Emmett Institute launches the Clean Energy Law and Leadership Project

September 19, 2024
Electrical power transmission lines

The Emmett Institute on Climate Change and the Environment at UCLA School of Law has launched the Emmett Clean Energy Law and Leadership Project (E-CELL), a hub that will be based at the law school and contribute to the clean energy transition while enhancing the institute’s longstanding focus on energy law.

The project, says Cara Horowitz, the institute’s executive director, represents “a bold new investment in UCLA Law’s ability to train the next generation of energy law and policy leaders to advance the clean energy revolution — right when there is tremendous need for new professionals who understand the legal and policy dimensions of this revolution.”

Priority issue areas include:

  • Energy affordability and rate reform
  • Ownership of energy resources
  • Gas transition
  • Public Utilities Commission advocacy

E-CELL aims to strengthen the Emmett Institute’s network of leading scholars and law fellows with new staff and resources. Its goals include helping to transform the grid to zero emissions; build out needed energy storage and transmission; and redesign utility rates and regulations to account for the likely increase in household electricity demand and decrease in gas usage. To these ends, E-CELL will engage with policymakers at the state and federal level to transform the energy system and legal regimes to enable progress while training the next generation of energy leaders. Ultimately, the project will work to create law and policy innovations to secure a clean, resilient, and affordable energy system for all.

E-CELL is headed by Project Director Denise Grab, who has spent over a decade advancing clean energy policy at nonprofits and before government regulators, most recently as a principal at the Rocky Mountain Institute. Grab brings a deep expertise working on issues ranging from building electrification to distributed energy resources to renewables deployment.
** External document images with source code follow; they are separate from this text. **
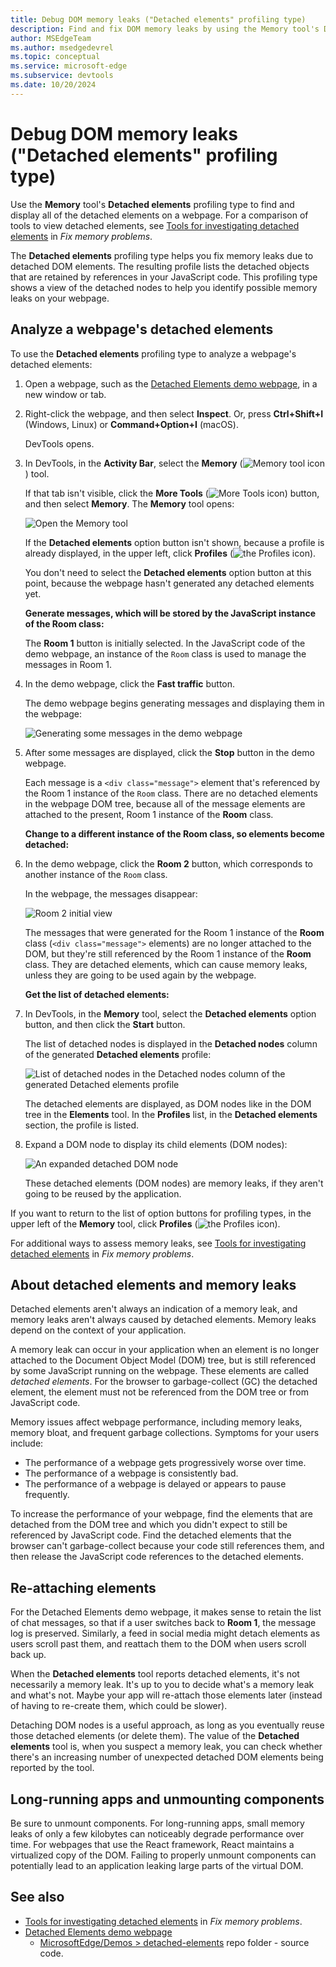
 ```yaml
---
title: Debug DOM memory leaks ("Detached elements" profiling type)
description: Find and fix DOM memory leaks by using the Memory tool's Detached Elements profiling type, in Microsoft Edge DevTools.
author: MSEdgeTeam
ms.author: msedgedevrel
ms.topic: conceptual
ms.service: microsoft-edge
ms.subservice: devtools
ms.date: 10/20/2024
---
```

# Debug DOM memory leaks ("Detached elements" profiling type)

Use the **Memory** tool's **Detached elements** profiling type to find and display all of the detached elements on a webpage.  For a comparison of tools to view detached elements, see [Tools for investigating detached elements](./index.md#tools-for-investigating-detached-elements) in _Fix memory problems_.

The **Detached elements** profiling type helps you fix memory leaks due to detached DOM elements.  The resulting profile lists the detached objects that are retained by references in your JavaScript code.  This profiling type shows a view of the detached nodes to help you identify possible memory leaks on your webpage.


<!-- ====================================================================== -->
## Analyze a webpage's detached elements

To use the **Detached elements** profiling type to analyze a webpage's detached elements:

1. Open a webpage, such as the [Detached Elements demo webpage](https://microsoftedge.github.io/Demos/detached-elements/), in a new window or tab.

1. Right-click the webpage, and then select **Inspect**.  Or, press **Ctrl+Shift+I** (Windows, Linux) or **Command+Option+I** (macOS).

   DevTools opens.

1. In DevTools, in the **Activity Bar**, select the **Memory** (![Memory tool icon](./dom-leaks-memory-tool-detached-elements-images/memory-tool-icon.png)) tool.

   If that tab isn't visible, click the **More Tools** (![More Tools icon](./dom-leaks-memory-tool-detached-elements-images/more-tools-icon.png)) button, and then select **Memory**.  The **Memory** tool opens:

   ![Open the Memory tool](./dom-leaks-memory-tool-detached-elements-images/memory-tool-detached-elements-option-button.png)

   If the **Detached elements** option button isn't shown, because a profile is already displayed, in the upper left, click **Profiles** (![the Profiles icon](./dom-leaks-memory-tool-detached-elements-images/profiles-icon.png)).

   You don't need to select the **Detached elements** option button at this point, because the webpage hasn't generated any detached elements yet.

   <!-- ------------------------------ -->
   **Generate messages, which will be stored by the JavaScript instance of the Room class:**

   The **Room 1** button is initially selected.  In the JavaScript code of the demo webpage, an instance of the `Room` class is used to manage the messages in Room 1.

1. In the demo webpage, click the **Fast traffic** button.

   The demo webpage begins generating messages and displaying them in the webpage:

   ![Generating some messages in the demo webpage](./dom-leaks-memory-tool-detached-elements-images/generate-messages.png)

1. After some messages are displayed, click the **Stop** button in the demo webpage.

   Each message is a `<div class="message">` element that's referenced by the Room 1 instance of the `Room` class.  There are no detached elements in the webpage DOM tree, because all of the message elements are attached to the present, Room 1 instance of the **Room** class.


   <!-- ------------------------------ -->
   **Change to a different instance of the Room class, so elements become detached:**

1. In the demo webpage, click the **Room 2** button, which corresponds to another instance of the `Room` class.

   In the webpage, the messages disappear:

   ![Room 2 initial view](./dom-leaks-memory-tool-detached-elements-images/room-2-initial-view.png)

   The messages that were generated for the Room 1 instance of the **Room** class (`<div class="message">` elements) are no longer attached to the DOM, but they're still referenced by the Room 1 instance of the **Room** class.  They are detached elements, which can cause memory leaks, unless they are going to be used again by the webpage.


   <!-- ------------------------------ -->
   **Get the list of detached elements:**

1. In DevTools, in the **Memory** tool, select the **Detached elements** option button, and then click the **Start** button.

   The list of detached nodes is displayed in the **Detached nodes** column of the generated **Detached elements** profile:

   ![List of detached nodes in the Detached nodes column of the generated Detached elements profile](./dom-leaks-memory-tool-detached-elements-images/detached-dom-nodes.png)

   The detached elements are displayed, as DOM nodes like in the DOM tree in the **Elements** tool.  In the **Profiles** list, in the **Detached elements** section, the profile is listed.

1. Expand a DOM node to display its child elements (DOM nodes):

   ![An expanded detached DOM node](./dom-leaks-memory-tool-detached-elements-images/detached-dom-node-expanded.png)

   These detached elements (DOM nodes) are memory leaks, if they aren't going to be reused by the application.


If you want to return to the list of option buttons for profiling types, in the upper left of the **Memory** tool, click **Profiles** (![the Profiles icon](./dom-leaks-memory-tool-detached-elements-images/profiles-icon.png)).

For additional ways to assess memory leaks, see [Tools for investigating detached elements](./index.md#tools-for-investigating-detached-elements) in _Fix memory problems_.


<!-- ====================================================================== -->
## About detached elements and memory leaks

Detached elements aren't always an indication of a memory leak, and memory leaks aren't always caused by detached elements.  Memory leaks depend on the context of your application.

A memory leak can occur in your application when an element is no longer attached to the Document Object Model (DOM) tree, but is still referenced by some JavaScript running on the webpage. These elements are called *detached elements*.  For the browser to garbage-collect (GC) the detached element, the element must not be referenced from the DOM tree or from JavaScript code.

Memory issues affect webpage performance, including memory leaks, memory bloat, and frequent garbage collections.  Symptoms for your users include:

*  The performance of a webpage gets progressively worse over time.
*  The performance of a webpage is consistently bad.
*  The performance of a webpage is delayed or appears to pause frequently.

To increase the performance of your webpage, find the elements that are detached from the DOM tree and which you didn't expect to still be referenced by JavaScript code.  Find the detached elements that the browser can't garbage-collect because your code still references them, and then release the JavaScript code references to the detached elements.


<!-- ====================================================================== -->
## Re-attaching elements

For the Detached Elements demo webpage, it makes sense to retain the list of chat messages, so that if a user switches back to **Room 1**, the message log is preserved.  Similarly, a feed in social media might detach elements as users scroll past them, and reattach them to the DOM when users scroll back up.

When the **Detached elements** tool reports detached elements, it's not necessarily a memory leak.  It's up to you to decide what's a memory leak and what's not.  Maybe your app will re-attach those elements later (instead of having to re-create them, which could be slower).

Detaching DOM nodes is a useful approach, as long as you eventually reuse those detached elements (or delete them).  The value of the **Detached elements** tool is, when you suspect a memory leak, you can check whether there's an increasing number of unexpected detached DOM elements being reported by the tool.


<!-- ====================================================================== -->
## Long-running apps and unmounting components

Be sure to unmount components.  For long-running apps, small memory leaks of only a few kilobytes can noticeably degrade performance over time.  For webpages that use the React framework, React maintains a virtualized copy of the DOM.  Failing to properly unmount components can potentially lead to an application leaking large parts of the virtual DOM.


<!-- ====================================================================== -->
## See also

* [Tools for investigating detached elements](./index.md#tools-for-investigating-detached-elements) in _Fix memory problems_.
* [Detached Elements demo webpage](https://microsoftedge.github.io/Demos/detached-elements/)
   * [MicrosoftEdge/Demos > detached-elements](https://github.com/MicrosoftEdge/Demos/tree/main/detached-elements) repo folder - source code.<!-- link not in article -->

<!-- possibly uncomment after PR https://github.com/MicrosoftDocs/edge-developer/pull/3290 is merged
* [Detached Elements profiling type in Memory tool](../whats-new/2024/10/devtools-130.md#detached-elements-profiling-type-in-memory-tool) in _What's New in DevTools (Microsoft Edge 130)_.
-->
“Renewable energy technologies promise to reduce energy cost burdens for households, as well as reduce climate- and health-harming pollution. However, there are many legal and policy challenges to overcome to ensure that these technologies are deployed efficiently, effectively, and equitably,” says Grab, who writes about the launch at Legal Planet.

E-CELL will also coordinate with the Emmett Institute’s groundbreaking legal clinics (the Frank G. Wells Environmental Law Clinic and the California Environmental Legislation and Policy Clinic), which connect students and faculty with leading policymakers and advocates. The project will also offer unique opportunities to engage in dockets at the California Public Utilities Commission and Federal Energy Regulatory Commission.

William Boyd, the faculty co-director of the Emmett Institute and Michael J. Klein Chair in Law, will provide additional leadership. Boyd studies public utility regulation, electricity market design, and renewable energy finance. Since arriving in 2018, he has focused on building the law school’s energy law curriculum and connecting with UCLA Law’s many alumni working in the field.

“California is at the forefront of this transition, and this new program at the nation’s leading public university is uniquely suited to support California policymakers and practicing lawyers as they navigate the changes occurring in the energy sector — and to compare the California experience with other jurisdictions across the United States and around the world,” Boyd says.